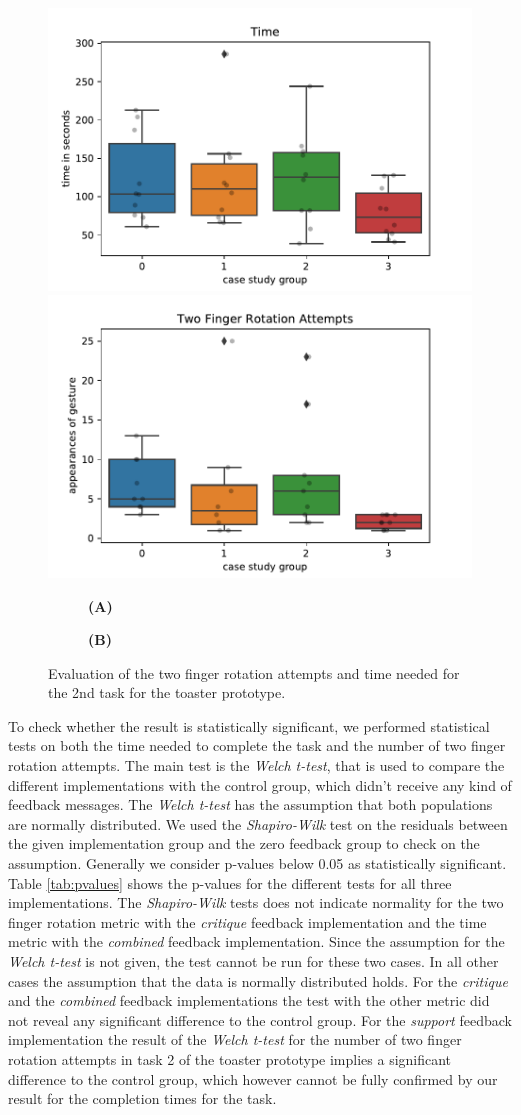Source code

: \documentclass[11pt, a4paper]{article}
\begin{document}
			\begin{figure}[H]
				\centering
				\includegraphics[width=.49\textwidth]{img/plot/plot_bplot_time.pdf}
				\includegraphics[width=.49\textwidth]{img/plot/plot_bplot_tfr.pdf}
				\begin{subfigure}[t]{.49\textwidth}\centering
					\textbf{(A)}
				\end{subfigure}
				\begin{subfigure}[t]{.49\textwidth}\centering
					\textbf{(B)}
				\end{subfigure}
				\caption{Evaluation of the two finger rotation attempts and time needed for the 2nd task for the toaster prototype.}
				\label{fig:t2_metrics}
			\end{figure}

			To check whether the result is statistically significant, we performed statistical tests on both the time needed to complete the task and the number of two finger rotation attempts. The main test is the \emph{Welch t-test}, that is used to compare the different implementations with the control group, which didn't receive any kind of feedback messages. The \emph{Welch t-test} has the assumption that both populations are normally distributed. We used the \emph{Shapiro-Wilk} test on the residuals between the given implementation group and the zero feedback group to check on the assumption. Generally we consider p-values below 0.05 as statistically significant. Table \ref{tab:pvalues} shows the p-values for the different tests for all three implementations. The \emph{Shapiro-Wilk} tests does not indicate normality for the two finger rotation metric with the \emph{critique} feedback implementation and the time metric with the \emph{combined} feedback implementation. Since the assumption for the \emph{Welch t-test} is not given, the test cannot be run for these two cases. In all other cases the assumption that the data is normally distributed holds. For the \emph{critique} and the \emph{combined} feedback implementations the test with the other metric did not reveal any significant difference to the control group. For the \emph{support} feedback implementation the result of the \emph{Welch t-test} for the number of two finger rotation attempts in task 2 of the toaster prototype implies a significant difference to the control group, which however cannot be fully confirmed by our result for the completion times for the task.
\end{document}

# # # # # # #

EXERCISE DETAILS: Give the entries again without a single change, but with no pictures.

YOUR RESPONSE:
Source code

: \documentclass[11pt, a4paper]{article}
\begin{document}
			\begin{figure}[H]
				\centering
				\includegraphics[width=.49\textwidth]{img/plot/plot_bplot_time.pdf}
				\includegraphics[width=.49\textwidth]{img/plot/plot_bplot_tfr.pdf}
				\begin{subfigure}[t]{.49\textwidth}\centering
					\textbf{(A)}
				\end{subfigure}
				\begin{subfigure}[t]{.49\textwidth}\centering
					\textbf{(B)}
				\end{subfigure}
				\caption{Evaluation of the two finger rotation attempts and time needed for the 2nd task for the toaster prototype.}
				\label{fig:t2_metrics}
			\end{figure}

			To check whether the result is statistically significant, we performed statistical tests on both the time needed to complete the task and the number of two finger rotation attempts. The main test is the \emph{Welch t-test}, that is used to compare the different implementations with the control group, which didn't receive any kind of feedback messages. The \emph{Welch t-test} has the assumption that both populations are normally distributed. We used the \emph{Shapiro-Wilk} test on the residuals between the given implementation group and the zero feedback group to check on the assumption. Generally we consider p-values below 0.05 as statistically significant. Table \ref{tab:pvalues} shows the p-values for the different tests for all three implementations. The \emph{Shapiro-Wilk} tests does not indicate normality for the two finger rotation metric with the \emph{critique} feedback implementation and the time metric with the \emph{combined} feedback implementation. Since the assumption for the \emph{Welch t-test} is not given, the test cannot be run for these two cases. In all other cases the assumption that the data is normally distributed holds. For the \emph{critique} and the \emph{combined} feedback implementations the test with the other metric did not reveal any significant difference to the control group. For the \emph{support} feedback implementation the result of the \emph{Welch t-test} for the number of two finger rotation attempts in task 2 of the toaster prototype implies a significant difference to the control group, which however cannot be fully confirmed by our result for the completion times for the task.
\end{document}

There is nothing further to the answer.